Hack an LED panel fixture with theatrical supplies. Kalita has improved the cool cast of an LED panel like with colored plastic films that are normally used to filter stage lights. “Cut the gel to size and put it over the integrated lighting strip,” she says. Kalita recommends a ¼ or ½ CTO orange gel (the two main manufacturers are Lee and Rosco); find them at a theatrical supply store or through Amazon.

Upgrade the landlord special. If your rental has those ugly glass fluted shades, screw off the shade (pack it away to reinstall when you move out) and screw a chrome tip lightbulb into the socket. “It’ll give you diffusion with some reflectivity,” says Kalita. Another place to use chrome-tip bulbs: In 1980s-style vanity bathroom lights.

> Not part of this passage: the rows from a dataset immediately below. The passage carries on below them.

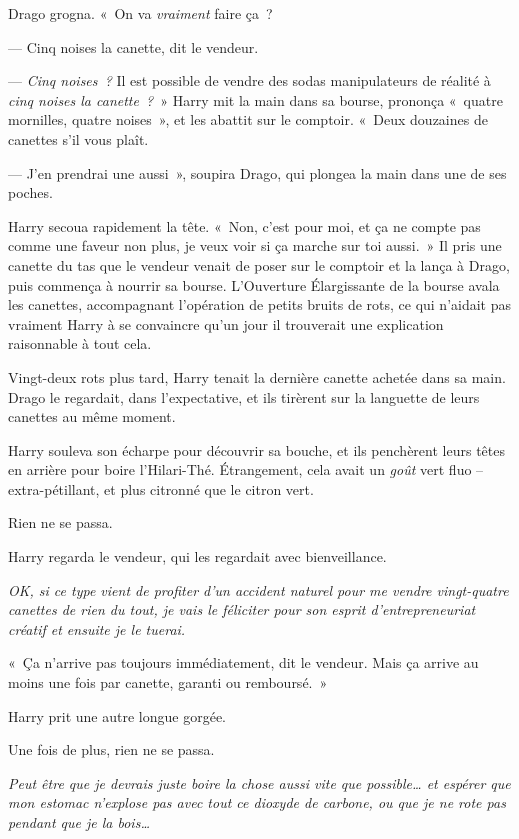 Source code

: Drago grogna.  «~On va \emph{vraiment} faire ça~?

--- Cinq noises la canette, dit le vendeur.

--- \emph{Cinq noises~?} Il est possible de vendre des sodas manipulateurs de réalité à \emph{cinq noises la canette~?}~»
Harry mit la main dans sa bourse, prononça «~quatre mornilles, quatre noises~», et les abattit sur le comptoir.
«~Deux douzaines de canettes s'il vous plaît.

--- J'en prendrai une aussi~», soupira Drago, qui plongea la main dans une de ses poches.

Harry secoua rapidement la tête.
«~Non, c'est pour moi, et ça ne compte pas comme une faveur non plus, je veux voir si ça marche sur toi aussi.~»
Il pris une canette du tas que le vendeur venait de poser sur le comptoir et la lança à Drago, puis commença à nourrir sa bourse.
L'Ouverture Élargissante de la bourse avala les canettes, accompagnant l'opération de petits bruits de rots, ce qui n'aidait pas vraiment Harry à se convaincre qu'un jour il trouverait une explication raisonnable à tout cela.

Vingt-deux rots plus tard, Harry tenait la dernière canette achetée dans sa main.
Drago le regardait, dans l'expectative, et ils tirèrent sur la languette de leurs canettes au même moment.

Harry souleva son écharpe pour découvrir sa bouche, et ils penchèrent leurs têtes en arrière pour boire l'Hilari-Thé.
Étrangement, cela avait un \emph{goût} vert fluo -- extra-pétillant, et plus citronné que le citron vert.

Rien ne se passa.

Harry regarda le vendeur, qui les regardait avec bienveillance.

\emph{OK, si ce type vient de profiter d'un accident naturel pour me vendre vingt-quatre canettes de rien du tout, je vais le féliciter pour son esprit d'entrepreneuriat créatif et ensuite je le tuerai.}

«~Ça n'arrive pas toujours immédiatement, dit le vendeur. Mais ça arrive au moins une fois par canette, garanti ou remboursé.~»

Harry prit une autre longue gorgée.

Une fois de plus, rien ne se passa.

\emph{Peut être que je devrais juste boire la chose aussi vite que possible… et espérer que mon estomac n'explose pas avec tout ce dioxyde de carbone, ou que je ne rote pas pendant que je la bois…}


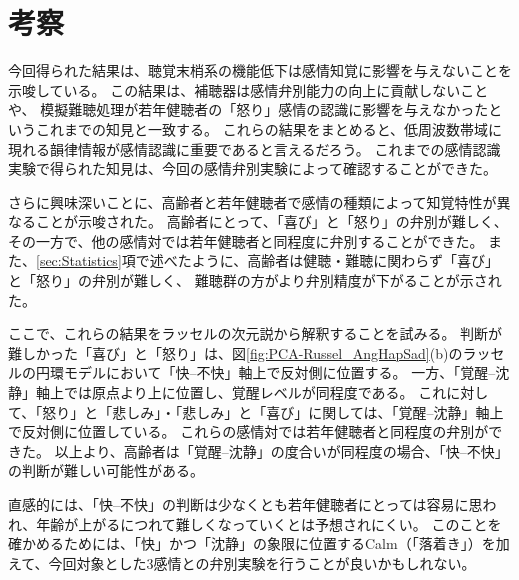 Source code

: 


\section{考察}
今回得られた結果は、聴覚末梢系の機能低下は感情知覚に影響を与えないことを示唆している。
この結果は、補聴器は感情弁別能力の向上に貢献しないこと\cite{goy2018hearing} や、
模擬難聴処理が若年健聴者の「怒り」感情の認識に影響を与えなかった\cite{morgan2022perceived}というこれまでの知見と一致する。
これらの結果をまとめると、低周波数帯域に現れる韻律情報が感情認識に重要であると言えるだろう\cite{orbelo2005impaired,ben2019age}。
これまでの感情認識実験で得られた知見は、今回の感情弁別実験によって確認することができた。

さらに興味深いことに、高齢者と若年健聴者で感情の種類によって知覚特性が異なることが示唆された。
高齢者にとって、「喜び」と「怒り」の弁別が難しく、その一方で、他の感情対では若年健聴者と同程度に弁別することができた。
また、\ref{sec:Statistics}項で述べたように、高齢者は健聴・難聴に関わらず「喜び」と「怒り」の弁別が難しく、
難聴群の方がより弁別精度が下がることが示された。

ここで、これらの結果をラッセルの次元説\cite{russell1980circumplex}から解釈することを試みる。
判断が難しかった「喜び」と「怒り」は、図\ref{fig:PCA-Russel_AngHapSad}(b)のラッセルの円環モデルにおいて「快--不快」軸上で反対側に位置する。
一方、「覚醒--沈静」軸上では原点より上に位置し、覚醒レベルが同程度である。
これに対して、「怒り」と「悲しみ」・「悲しみ」と「喜び」に関しては、「覚醒--沈静」軸上で反対側に位置している。
これらの感情対では若年健聴者と同程度の弁別ができた。
以上より、高齢者は「覚醒--沈静」の度合いが同程度の場合、「快--不快」の判断が難しい可能性がある。

直感的には、「快--不快」の判断は少なくとも若年健聴者にとっては容易に思われ、年齢が上がるにつれて難しくなっていくとは予想されにくい。
このことを確かめるためには、「快」かつ「沈静」の象限に位置するCalm（「落着き」）を加えて、今回対象とした3感情との弁別実験を行うことが良いかもしれない。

Go for a luxe bulb. In addition to chrome-tipped bulbs, other specialty bulbs can improve your lighting. For example, a low-wattage Edison-style LED can do a lot tone down a harsh overhead. Kalita likes placing an oversized, opaque, globe bulb in conventional fixtures with an exposed socket, especially porcelain keyless sockets found in older homes. Curbed editors love the energy-efficient porcelain globe bulbs from British manufacturer Tala (sold through both West Elm and Rejuvenation in the U.S.).

Rig up a pendant. If your home lacks ample overhead lighting, you can use a plug-in pendant light where you need it, say over a dining table or counter. For a more polished look, Pflug recommends you look for pendants that have more attractive cords, not just a basic plastic-coated ones.

Wrought iron bed with plug-in bedside sconce.
A plug-in Humanhome sconce illuminates a bedside table in this room by Common Bond Design.
Biz Jones
Navy blue bunkbeds with plug-in wall sconces.
Plug-in wall sconces from Schoolhouse Electric light up a pair of bunkbeds in this room by Guggenheim Architecture and Design Studio.
Haris Kenjar

Add wall sconces. Layer light into a dining room or brighten a bedside table with a plug-in wall sconce. Again, look for a model with a cloth cord or even a metal cord covering. Schoolhouse Electric, Humanhome, and Rejuvenation have attractive options that don’t feel like an afterthought.

Don’t forget candles. Pflug, who recently designed the dining space at her hotel the Woodhouse Lodge says that adding tea lights in glass jars is a super-affordable way to transform the mood of a room. “Put them everywhere,” she says, “It makes things warm and inviting.”

And if you do decide to call an electrician… Put all your overhead lights on dimmers; it’s a fix our experts say is well worth the price of a professional. (If you’re handy, you can probably DIY this too.)